There is no way of telling this story without touching on those issues because it was everywhere. As I narrate in the book, the Gülen movement was powerful in the school I went to. They would give scholarships to students from more conservative or poor backgrounds. There was a great deal of brainwashing going on the school and a great deal of polarization. So the school was a small, condensed model of Turkey itself. 


One of the things you depict vividly in the book, which probably won’t be very familiar to most English readers, is the soul-destroying process of exam cramming that all Turkish students have to go through, ticking various boxes.

Exactly. Coming from that background has so deeply shaped my personality that I sometimes feel like I have an assignment that I haven't done. That feeling of not being prepared enough never goes away. I'm sure many people of my generation feel the same kind of wounds in their spirit.


Despite being quite short, the book effectively summarizes Turkey’s recent history in an amusing and light-hearted way. There’s a contrast between the light, almost naïve visual style of the drawings with the often heavy material. Was that a deliberate decision?

I don't know. I wanted to make it approachable. I don't like pretentious work and I wanted people to relate to the book. I have that intention in whatever work I do. So possibly that shapes the art style of the book, but maybe not consciously. It's something I do extensively throughout my work.

When I was writing the book for an American publisher, the main audience I was thinking of was people who don't live in Turkey. There has to be a way of making a story relevant to that audience, so it would have been a bit flat if I told the story like "this happened to me, then that happened to me." You have to connect this little world with the political and historical environment, which gives it a wider context and more global interest. Of course, once you start talking about politics and history the narrative gets deeper and you touch on more difficult subjects. 

You left Turkey for the United States 14 years ago. Now in today’s Turkey there’s a real danger of a brain drain. You come back to visit Turkey occasionally, so do you sense a darkening in the atmosphere? 

I don't know if there has been an increase or decrease. But that brain drain thing has been there since my childhood. I used to hear about it back then too. It happened more with people who scored well in the nationwide university entrance exams, then got scholarships to study in the U.S. Currently the brain drain may be happening more, but possibly that is because of the Internet and because people are communicating more easily with each other.


What’s next for you? Have you got any other projects lined up?

I'm working on a new book. The title is "Not Here But Everywhere." I've written a very rough draft and I don't know how long it's going to take to complete. "Dare to Disappoint" took five years to make but I hope I can get this new one out in two or three years. 

It is a fictional graphic novel.
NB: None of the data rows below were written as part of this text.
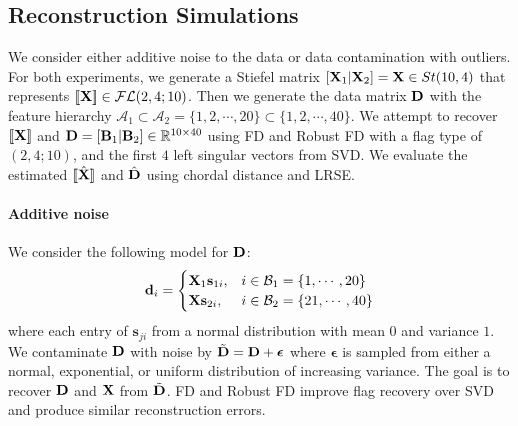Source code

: \subsection{Reconstruction Simulations}
We consider either additive noise to the data or data contamination with outliers. For both experiments, we generate a Stiefel matrix $[ \mathbf{X}_1 | \mathbf{X}_2 ] = \mathbf{X} \in St(10,4)$ that represents $[\![ \mathbf{X} ]\!] \in \mathcal{FL}(2,4;10)$. Then we generate the data matrix $\mathbf{D}$ with the feature hierarchy $\mathcal{A}_1 \subset \mathcal{A}_2 = \{ 1,2, \cdots, 20\} \subset \{1,2, \cdots, 40\}$. We attempt to recover $[\![ \mathbf{X}]\!]$ and $\mathbf{D} = [\mathbf{B}_1| \mathbf{B}_2] \in \mathbb{R}^{10 \times 40}$ using FD and Robust FD with a flag type of $(2,4;10)$, and the first $4$ left singular vectors from SVD. We evaluate the estimated $[\![\hat{\mathbf{X}}]\!]$ and $\hat{\mathbf{D}}$ using chordal distance and LRSE.

 


\paragraph{Additive noise}
We consider the following model for $\mathbf{D}$:
\begin{equation}
    \mathbf{d}_i = \begin{cases}
        \mathbf{X}_1 \mathbf{s}_{1i}, & i \in \mathcal{B}_1 = \{1,\cdots, 20\}\\
        \mathbf{X}\mathbf{s}_{2i}, & i \in \mathcal{B}_2 = \{21,\cdots, 40\}\\
    \end{cases}
\end{equation}
where each entry of $\mathbf{s}_{ji}$ from a normal distribution with mean $0$ and variance $1$. We contaminate $\mathbf{D}$ with noise by $\tilde{\mathbf{D}} = \mathbf{D}  + \boldsymbol{\epsilon}$ where $\boldsymbol{\epsilon}$ is sampled from either a normal, exponential, or uniform distribution of increasing variance. The goal is to recover $\mathbf{D}$ and $\mathbf{X}$ from $\tilde{\mathbf{D}}$. FD and Robust FD improve flag recovery over SVD and produce similar reconstruction errors. %







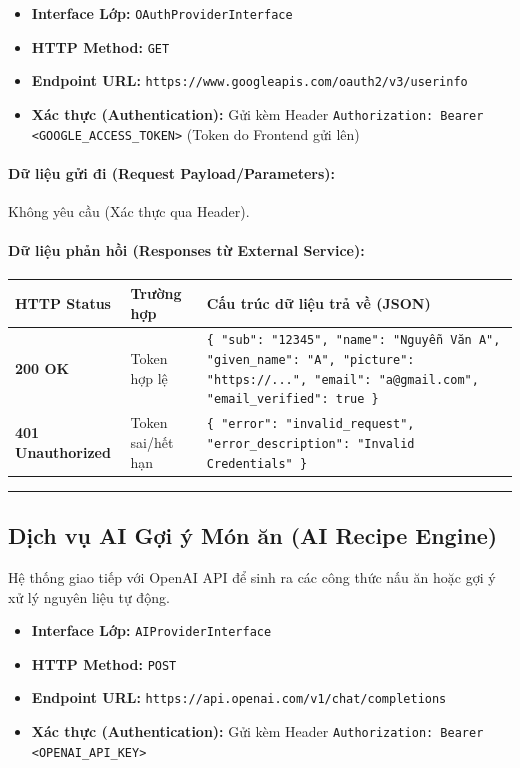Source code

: \documentclass[12pt,a4paper]{article}
\begin{document}
\begin{itemize}[leftmargin=*]
    \item \textbf{Interface Lớp:} \texttt{OAuthProviderInterface}
    \item \textbf{HTTP Method:} \texttt{GET}
    \item \textbf{Endpoint URL:} \texttt{https://www.googleapis.com/oauth2/v3/userinfo}
    \item \textbf{Xác thực (Authentication):} Gửi kèm Header \texttt{Authorization: Bearer \textless{}GOOGLE\_ACCESS\_TOKEN\textgreater{}} (Token do Frontend gửi lên)
\end{itemize}

\paragraph{Dữ liệu gửi đi (Request Payload/Parameters):}
Không yêu cầu (Xác thực qua Header).
\paragraph{Dữ liệu phản hồi (Responses từ External Service):}
\begin{longtable}{|>{\raggedright\arraybackslash}p{2.8cm}|>{\raggedright\arraybackslash}p{3.2cm}|>{\raggedright\arraybackslash}p{8.0cm}|}
\hline
\textbf{HTTP Status} & \textbf{Trường hợp} & \textbf{Cấu trúc dữ liệu trả về (JSON)} \\ \hline
\endhead
\textbf{200 OK} & Token hợp lệ & \texttt{\{ "sub": "12345", "name": "Nguyễn Văn A", "given\_name": "A", "picture": "https://...", "email": "a@gmail.com", "email\_verified": true \}} \\ \hline
\textbf{401 Unauthorized} & Token sai/hết hạn & \texttt{\{ "error": "invalid\_request", "error\_description": "Invalid Credentials" \}} \\ \hline
\end{longtable}

\vskip 0.4cm
\noindent\rule{\textwidth}{0.3pt}
\vskip 0.4cm

\subsection{Dịch vụ AI Gợi ý Món ăn (AI Recipe Engine)}
Hệ thống giao tiếp với OpenAI API để sinh ra các công thức nấu ăn hoặc gợi ý xử lý nguyên liệu tự động.

\begin{itemize}[leftmargin=*]
    \item \textbf{Interface Lớp:} \texttt{AIProviderInterface}
    \item \textbf{HTTP Method:} \texttt{POST}
    \item \textbf{Endpoint URL:} \texttt{https://api.openai.com/v1/chat/completions}
    \item \textbf{Xác thực (Authentication):} Gửi kèm Header \texttt{Authorization: Bearer \textless{}OPENAI\_API\_KEY\textgreater{}}
\end{itemize}
\end{document}
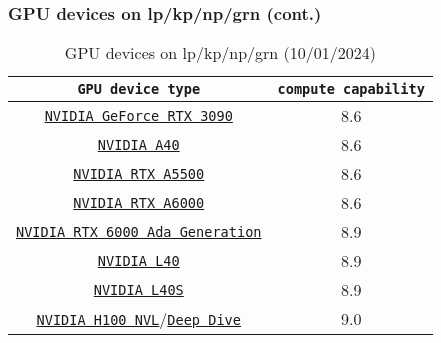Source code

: \begin{frame}
	\frametitle{GPU devices on lp/kp/np/grn (cont.)}
\begin{table}[H]
   \begin{center}
     \begin{tabular}{c|c}
             \texttt{GPU device type} & \texttt{compute capability} \\
      \hline
        \href{https://www.nvidia.com/en-us/geforce/graphics-cards/30-series/rtx-3090-3090ti/}{\small{\texttt{NVIDIA GeForce RTX 3090}}} & \small{8.6} \\ 
        \href{https://images.nvidia.com/content/Solutions/data-center/a40/nvidia-a40-datasheet.pdf}{\small{\texttt{NVIDIA A40}}}     & \small{8.6} \\
	     \href{https://www.nvidia.com/content/dam/en-zz/Solutions/gtcs22/design-visualization/quadro-product-literature/proviz-nvidia-rtx-a5500-datasheet-2130578-r3-us-web.pdf}{\small{\texttt{NVIDIA RTX A5500}}} & \small{8.6} \\
	     \href{https://www.nvidia.com/en-us/design-visualization/rtx-a6000/}{\small{\texttt{NVIDIA RTX A6000}}} & \small{8.6} \\
	     \href{https://www.nvidia.com/content/dam/en-zz/Solutions/design-visualization/rtx-6000/proviz-print-rtx6000-datasheet-web-2504660.pdf}{\small{\texttt{NVIDIA RTX 6000 Ada Generation}}}&  \small{8.9} \\
	     \href{https://www.nvidia.com/en-us/data-center/l40/}{\small{\texttt{NVIDIA L40}}} & \small{8.9} \\
	     \href{https://resources.nvidia.com/en-us-l40s/l40s-datasheet-28413}{\small{\texttt{NVIDIA L40S}}} & \small{8.9} \\
	     \href{https://www.nvidia.com/en-us/data-center/h100/}{\small{\texttt{NVIDIA H100 NVL}}}/\href{https://www.nvidia.com/content/dam/en-zz/Solutions/Data-Center/h100/PB-11773-001\_v01.pdf}{\small{\texttt{Deep Dive}}} &  \small{9.0} \\
        \hline
     \end{tabular}
   \end{center}
   \caption{GPU devices on lp/kp/np/grn (10/01/2024)}
\end{table}
\end{frame}

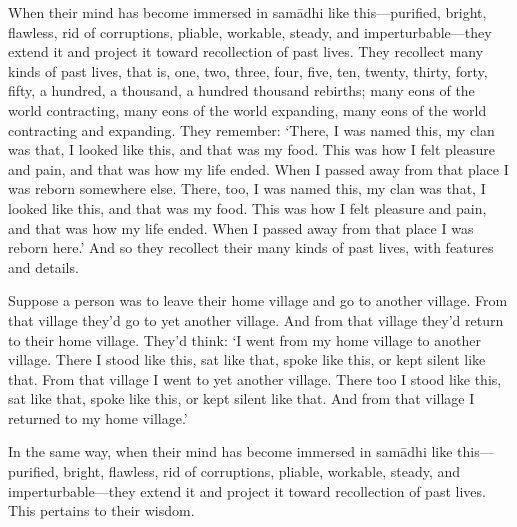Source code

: \documentclass[12pt,openany]{book}%
\begin{document}
When their mind has become immersed in \textsanskrit{samādhi} like this—purified, bright, flawless, rid of corruptions, pliable, workable, steady, and imperturbable—they extend it and project it toward recollection of past lives. They recollect many kinds of past lives, that is, one, two, three, four, five, ten, twenty, thirty, forty, fifty, a hundred, a thousand, a hundred thousand rebirths; many eons of the world contracting, many eons of the world expanding, many eons of the world contracting and expanding. They remember: ‘There, I was named this, my clan was that, I looked like this, and that was my food. This was how I felt pleasure and pain, and that was how my life ended. When I passed away from that place I was reborn somewhere else. There, too, I was named this, my clan was that, I looked like this, and that was my food. This was how I felt pleasure and pain, and that was how my life ended. When I passed away from that place I was reborn here.’ And so they recollect their many kinds of past lives, with features and details. 

Suppose a person was to leave their home village and go to another village. From that village they’d go to yet another village. And from that village they’d return to their home village. They’d think: ‘I went from my home village to another village. There I stood like this, sat like that, spoke like this, or kept silent like that. From that village I went to yet another village. There too I stood like this, sat like that, spoke like this, or kept silent like that. And from that village I returned to my home village.’ 

In the same way, when their mind has become immersed in \textsanskrit{samādhi} like this—purified, bright, flawless, rid of corruptions, pliable, workable, steady, and imperturbable—they extend it and project it toward recollection of past lives. This pertains to their wisdom. 
\end{document}
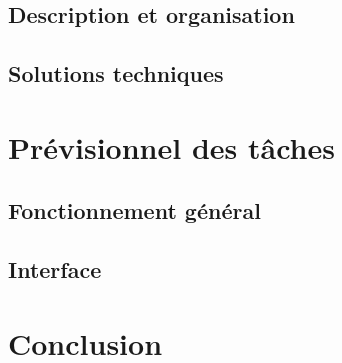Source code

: \documentclass[11pt]{report}
\begin{document}
		\section{Description et organisation}

		\section{Solutions techniques}

	\chapter{Prévisionnel des tâches}

		\section{Fonctionnement général}

		\section{Interface}

	\chapter{Conclusion}
\end{document}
I wanted to explore the flexibility of writing a fictional story. When you write an autobiographical story you have to be honest and you can't bend the story, even though fiction might make better dramatic art. 

There are two main characters. It's going to be a formalistic experimentation and I'm going to tell their stories in parallel to each other on alternating pages. In one part of the book there is an American character who comes to Istanbul, while in the other there is a Turkish male graduate student who comes to Athens, Ohio. They are going through similar processes in life, both dealing with grief in a different culture, including my observations of both cultures. It's going to be another graphic novel, which is my home medium, the most natural medium for me. I couldn't imagine doing anything else.